Du mouvement au voyage : la question du dévoilement

Attachons-nous dès lors en premier lieu à ce qui pourrait sembler être à la base du voyage, à savoir le mouvement (ẖsarakat). Il est à noter dans un premier temps que le mouvement est omniprésent dans la conception du monde telle que l’exprime Ibn ‘Arabî dans ce traité. Nous pouvons lire en effet que : « L’existence a pour origine le mouvement. Il ne peut donc y avoir d’immobilité en elle, car si elle restait immobile, elle reviendrait à son origine qui est le néant. »5 Autrement dit, le mouvement ne semble pas être une conséquence de l’existence, mais bel et bien l’élément nécessaire à l’apparition et au maintien de l’existence. Le néant (‘adam) apparaît donc comme le lieu d’origine de toute existence. Cette dernière, par ailleurs, n’étant alors qu’une dimension du néant, ne peut advenir à son état d’être qu’au moyen et en tant que mouvement. Il en découle que : « Il n’y a donc aucune immobilité. Le mouvement dans ce monde est continuel. »6 Alors l’homme, en tant qu’être, est nécessairement mouvement, de même qu’en partie la divinité elle-même, nous y reviendrons : « Le voyage ne cesse donc jamais dans le monde supérieur et inférieur. De même, les réalités divines sont sans cesse en voyage […]. »7

Outre l’importance évidente accordée au mouvement, nous constatons à partir de ces quelques citations qu’au sein d’un même paragraphe, les termes « mouvement » et « voyage » sont associés, et que l’auteur passe de l’un à l’autre sans en préciser les différentes portées. Pourtant, les deux vocables ne sont pas équivalents, et si dans l’idée de voyage, la notion de mouvement est nécessairement présente, la réciproque n’est pas vraie : ce n’est pas parce qu’il y a mouvement qu’il y a voyage. Par ailleurs, c’est bien le terme de « voyage » (safar) qui constitue le coeur du traité. Arrêtons-nous donc plus précisément sur la définition du voyage telle qu’elle apparaît essentiellement dans ce qui semble constituer l’introduction à l’ouvrage.

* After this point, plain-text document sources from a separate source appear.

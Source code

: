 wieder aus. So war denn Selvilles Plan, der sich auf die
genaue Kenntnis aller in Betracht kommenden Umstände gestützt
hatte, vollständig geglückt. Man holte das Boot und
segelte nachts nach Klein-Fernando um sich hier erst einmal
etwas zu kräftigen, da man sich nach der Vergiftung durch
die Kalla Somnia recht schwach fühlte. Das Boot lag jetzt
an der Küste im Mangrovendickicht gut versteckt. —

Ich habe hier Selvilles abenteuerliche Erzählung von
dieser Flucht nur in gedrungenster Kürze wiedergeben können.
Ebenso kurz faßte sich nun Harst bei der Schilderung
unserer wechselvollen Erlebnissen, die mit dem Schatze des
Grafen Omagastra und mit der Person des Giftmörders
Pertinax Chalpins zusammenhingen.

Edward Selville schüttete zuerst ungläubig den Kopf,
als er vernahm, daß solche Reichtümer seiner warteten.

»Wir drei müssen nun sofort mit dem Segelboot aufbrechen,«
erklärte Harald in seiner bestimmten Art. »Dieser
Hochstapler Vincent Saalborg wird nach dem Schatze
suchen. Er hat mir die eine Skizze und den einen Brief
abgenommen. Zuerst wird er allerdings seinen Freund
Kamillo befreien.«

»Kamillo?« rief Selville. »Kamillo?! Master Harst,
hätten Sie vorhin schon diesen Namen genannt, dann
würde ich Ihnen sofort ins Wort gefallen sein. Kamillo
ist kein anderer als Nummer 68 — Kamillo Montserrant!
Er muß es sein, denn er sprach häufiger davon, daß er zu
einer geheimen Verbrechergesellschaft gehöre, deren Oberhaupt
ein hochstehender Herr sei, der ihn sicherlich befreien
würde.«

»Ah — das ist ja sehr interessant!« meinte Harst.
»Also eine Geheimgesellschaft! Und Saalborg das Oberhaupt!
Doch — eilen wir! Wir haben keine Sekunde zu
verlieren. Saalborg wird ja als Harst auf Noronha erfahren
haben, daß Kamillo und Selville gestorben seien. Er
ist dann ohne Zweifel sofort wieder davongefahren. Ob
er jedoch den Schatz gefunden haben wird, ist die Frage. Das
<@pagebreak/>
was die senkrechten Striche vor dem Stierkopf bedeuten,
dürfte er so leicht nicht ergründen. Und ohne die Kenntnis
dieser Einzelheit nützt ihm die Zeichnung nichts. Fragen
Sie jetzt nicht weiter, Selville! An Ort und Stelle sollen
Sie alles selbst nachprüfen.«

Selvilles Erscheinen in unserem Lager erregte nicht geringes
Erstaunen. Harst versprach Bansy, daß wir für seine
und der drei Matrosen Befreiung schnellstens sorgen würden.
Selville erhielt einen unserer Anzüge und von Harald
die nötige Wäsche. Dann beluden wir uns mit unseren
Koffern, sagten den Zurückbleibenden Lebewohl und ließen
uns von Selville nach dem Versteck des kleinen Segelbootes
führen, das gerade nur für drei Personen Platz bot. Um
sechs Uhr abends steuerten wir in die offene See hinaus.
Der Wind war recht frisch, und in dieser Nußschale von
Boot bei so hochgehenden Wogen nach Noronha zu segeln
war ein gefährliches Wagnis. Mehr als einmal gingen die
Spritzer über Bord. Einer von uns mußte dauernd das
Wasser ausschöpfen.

Ibn ‘Arabî écrit que : « Les voyages sont de trois sortes et il n’y en a pas quatre. Tels sont ceux que Dieu reconnaît : le voyage venant de Lui [safar min ‘indahu], le voyage vers Lui [safar ilayhi] et le voyage en Lui [safar fîhi]»8. Il est à noter en premier lieu que la conception du voyage repose sur un élément fondamental sous la plume de l’auteur : celui de la reconnaissance de Dieu. C’est en fonction de cette reconnaissance que sont définis trois types de voyages. Pourtant, il existe toutes sortes de voyages.

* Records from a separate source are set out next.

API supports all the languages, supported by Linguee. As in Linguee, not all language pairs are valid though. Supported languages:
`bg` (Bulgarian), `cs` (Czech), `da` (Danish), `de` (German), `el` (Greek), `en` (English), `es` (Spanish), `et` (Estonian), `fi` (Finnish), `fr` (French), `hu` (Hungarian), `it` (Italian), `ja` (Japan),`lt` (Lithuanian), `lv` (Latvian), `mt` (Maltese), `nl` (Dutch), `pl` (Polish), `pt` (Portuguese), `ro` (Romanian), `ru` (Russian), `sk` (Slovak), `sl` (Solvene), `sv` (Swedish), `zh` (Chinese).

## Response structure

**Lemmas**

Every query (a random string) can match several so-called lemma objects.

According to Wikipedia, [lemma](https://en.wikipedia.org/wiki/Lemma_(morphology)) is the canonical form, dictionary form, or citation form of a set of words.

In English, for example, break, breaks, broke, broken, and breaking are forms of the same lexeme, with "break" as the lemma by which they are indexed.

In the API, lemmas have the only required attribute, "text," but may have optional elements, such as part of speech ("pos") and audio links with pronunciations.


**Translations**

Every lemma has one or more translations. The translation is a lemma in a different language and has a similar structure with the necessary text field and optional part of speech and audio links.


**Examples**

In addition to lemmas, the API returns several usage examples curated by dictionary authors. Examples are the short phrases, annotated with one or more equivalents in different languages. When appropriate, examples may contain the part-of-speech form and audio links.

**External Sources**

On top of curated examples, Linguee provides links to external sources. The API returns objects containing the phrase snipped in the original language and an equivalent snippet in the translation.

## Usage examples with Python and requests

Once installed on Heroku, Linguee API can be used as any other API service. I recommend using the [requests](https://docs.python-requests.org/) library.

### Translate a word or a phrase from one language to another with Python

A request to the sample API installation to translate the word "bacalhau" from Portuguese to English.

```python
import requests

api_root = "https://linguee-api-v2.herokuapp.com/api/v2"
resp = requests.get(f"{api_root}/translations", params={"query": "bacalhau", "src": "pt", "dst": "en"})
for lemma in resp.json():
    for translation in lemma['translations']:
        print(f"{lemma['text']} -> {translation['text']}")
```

Ibn ‘Arabî, pour sa part, va pouvoir les réunir en deux grandes catégories : les voyages auxquels la Loi divine nous impose de nous préparer, et les autres. C’est ainsi que :
Le serviteur doit […] faire un retour sur lui-même en réfléchissant et en méditant sur la distinction entre, d’une part, le voyage auquel la Loi divine lui impose de se préparer et dans la préparation duquel réside son bonheur : le voyage vers voyage auquel la Loi ne lui impose pas de se préparer comme de parcourir la terre dans un but licite, pour le commerce de ce monde et la fructification des biens ou autres voyages identiques ; ou encore le voyage de son propre souffle, inspiration et expiration, car d’un certain point de vue, il ne lui est pas imposé ni institué par la Loi, seule l’exige sa constitution physique9.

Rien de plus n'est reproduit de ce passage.